Judge imposes gag order on Trump confidant Stone after post

Judge imposes gag order on Trump confidant Stone after post

Judge imposes gag order on Trump confidant Stone after post

A federal judge on Tuesday ordered Roger Stone to appear in court to consider whether to revoke his bail after the longtime Donald Trump confidant posted a photo on Instagram of the judge with what appeared to be crosshairs of a gun.

On Thursday at a hearing to discuss the matter, Stone apologized to the judge and attempted to excuse his actions. Mueller is also investigating possible coordination between the Trump campaign and Moscow officials.

Just days later, Stone posted a photo of Jackson next to the image that looked like crosshairs. But as people pointed out how grossly inappropriate the picture was, Stone first reposted a modified version that removed the crosshairs, and then took the image down altogether and filed a formal apology with the court.

The now-deleted Instagram post from Monday called Jackson the judge at his "upcoming show trial" and said she couldn't be fair because she was an Obama appointee and had "incarcerated Paul Manafort". Jackson had previously placed an order prohibiting Stone and all other parties in his case from making public comments outside the D.C. federal courthouse.

"I am kicking myself over my own stupidity", Stone said. He's now free on a $250,000 personal recognizance bond. She ruled that Stone can keep proclaiming his innocence to raise money for his legal defense, but he must stop giving media interviews and posting on social media about it.

"I had no intention of disrespecting the Court and humbly apologize to the Court for the transgression", Stone said in that filing.


He insisted in another Instagram post that he did not create the offending post, but that it had been the work of a "volunteer" who mistakenly used the wrong "random" photo.

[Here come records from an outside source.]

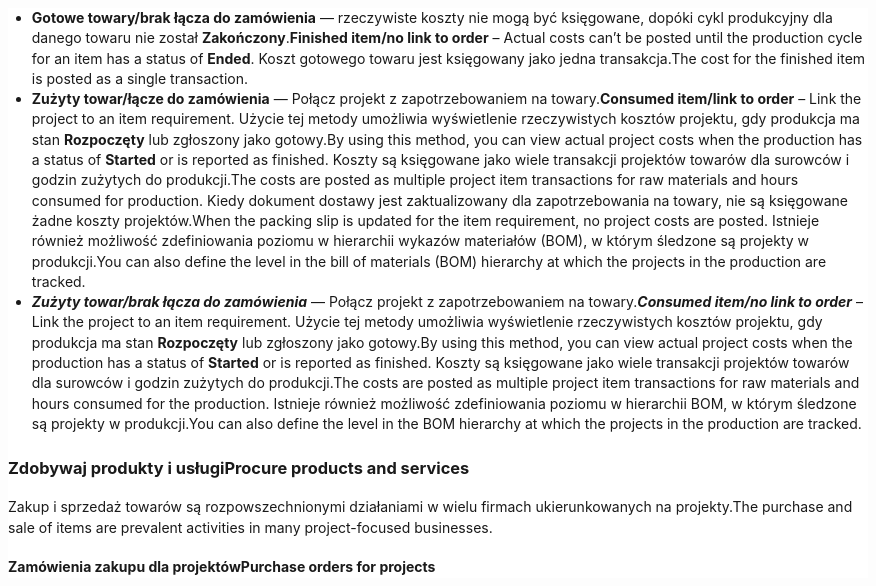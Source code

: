 - <span data-ttu-id="bf044-238">**Gotowe towary/brak łącza do zamówienia** — rzeczywiste koszty nie mogą być księgowane, dopóki cykl produkcyjny dla danego towaru nie został **Zakończony**.</span><span class="sxs-lookup"><span data-stu-id="bf044-238">**Finished item/no link to order** – Actual costs can’t be posted until the production cycle for an item has a status of **Ended**.</span></span> <span data-ttu-id="bf044-239">Koszt gotowego towaru jest księgowany jako jedna transakcja.</span><span class="sxs-lookup"><span data-stu-id="bf044-239">The cost for the finished item is posted as a single transaction.</span></span>
- <span data-ttu-id="bf044-240">**Zużyty towar/łącze do zamówienia** — Połącz projekt z zapotrzebowaniem na towary.</span><span class="sxs-lookup"><span data-stu-id="bf044-240">**Consumed item/link to order** – Link the project to an item requirement.</span></span> <span data-ttu-id="bf044-241">Użycie tej metody umożliwia wyświetlenie rzeczywistych kosztów projektu, gdy produkcja ma stan **Rozpoczęty** lub zgłoszony jako gotowy.</span><span class="sxs-lookup"><span data-stu-id="bf044-241">By using this method, you can view actual project costs when the production has a status of **Started** or is reported as finished.</span></span> <span data-ttu-id="bf044-242">Koszty są księgowane jako wiele transakcji projektów towarów dla surowców i godzin zużytych do produkcji.</span><span class="sxs-lookup"><span data-stu-id="bf044-242">The costs are posted as multiple project item transactions for raw materials and hours consumed for production.</span></span> <span data-ttu-id="bf044-243">Kiedy dokument dostawy jest zaktualizowany dla zapotrzebowania na towary, nie są księgowane żadne koszty projektów.</span><span class="sxs-lookup"><span data-stu-id="bf044-243">When the packing slip is updated for the item requirement, no project costs are posted.</span></span> <span data-ttu-id="bf044-244">Istnieje również możliwość zdefiniowania poziomu w hierarchii wykazów materiałów (BOM), w którym śledzone są projekty w produkcji.</span><span class="sxs-lookup"><span data-stu-id="bf044-244">You can also define the level in the bill of materials (BOM) hierarchy at which the projects in the production are tracked.</span></span>
- <span data-ttu-id="bf044-245">*<strong><em>Zużyty towar/brak łącza do zamówienia</em></strong>* — Połącz projekt z zapotrzebowaniem na towary.</span><span class="sxs-lookup"><span data-stu-id="bf044-245">*<strong><em>Consumed item/no link to order</em></strong>* – Link the project to an item requirement.</span></span> <span data-ttu-id="bf044-246">Użycie tej metody umożliwia wyświetlenie rzeczywistych kosztów projektu, gdy produkcja ma stan <strong>Rozpoczęty</strong> lub zgłoszony jako gotowy.</span><span class="sxs-lookup"><span data-stu-id="bf044-246">By using this method, you can view actual project costs when the production has a status of <strong>Started</strong> or is reported as finished.</span></span> <span data-ttu-id="bf044-247">Koszty są księgowane jako wiele transakcji projektów towarów dla surowców i godzin zużytych do produkcji.</span><span class="sxs-lookup"><span data-stu-id="bf044-247">The costs are posted as multiple project item transactions for raw materials and hours consumed for the production.</span></span> <span data-ttu-id="bf044-248">Istnieje również możliwość zdefiniowania poziomu w hierarchii BOM, w którym śledzone są projekty w produkcji.</span><span class="sxs-lookup"><span data-stu-id="bf044-248">You can also define the level in the BOM hierarchy at which the projects in the production are tracked.</span></span>

### <a name="procure-products-and-services"></a><span data-ttu-id="bf044-249">Zdobywaj produkty i usługi</span><span class="sxs-lookup"><span data-stu-id="bf044-249">Procure products and services</span></span>

<span data-ttu-id="bf044-250">Zakup i sprzedaż towarów są rozpowszechnionymi działaniami w wielu firmach ukierunkowanych na projekty.</span><span class="sxs-lookup"><span data-stu-id="bf044-250">The purchase and sale of items are prevalent activities in many project-focused businesses.</span></span>

#### <a name="purchase-orders-for-projects"></a><span data-ttu-id="bf044-251">Zamówienia zakupu dla projektów</span><span class="sxs-lookup"><span data-stu-id="bf044-251">Purchase orders for projects</span></span>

From this moment on, Stone may not speak publicly about the investigation or the case or any participants in the investigation or the case.

"How hard was it to come up with a photo that didn't have the crosshairs in the corner?"

However, he also testified he could not recall the names of all his volunteers who had access to his phone that day or say which of them selected the image.

The defendant later replaced the post with a cropped image of Jackson that did not include the crosshairs. Jackson has asked if the post should affect his release terms or his gag order. "I recognize that I let the court down", Stone said.

Prosecutor Jonathan Kravis, however, called on the judge to put tighter restrictions on Stone's communications, saying his testimony "was not credible".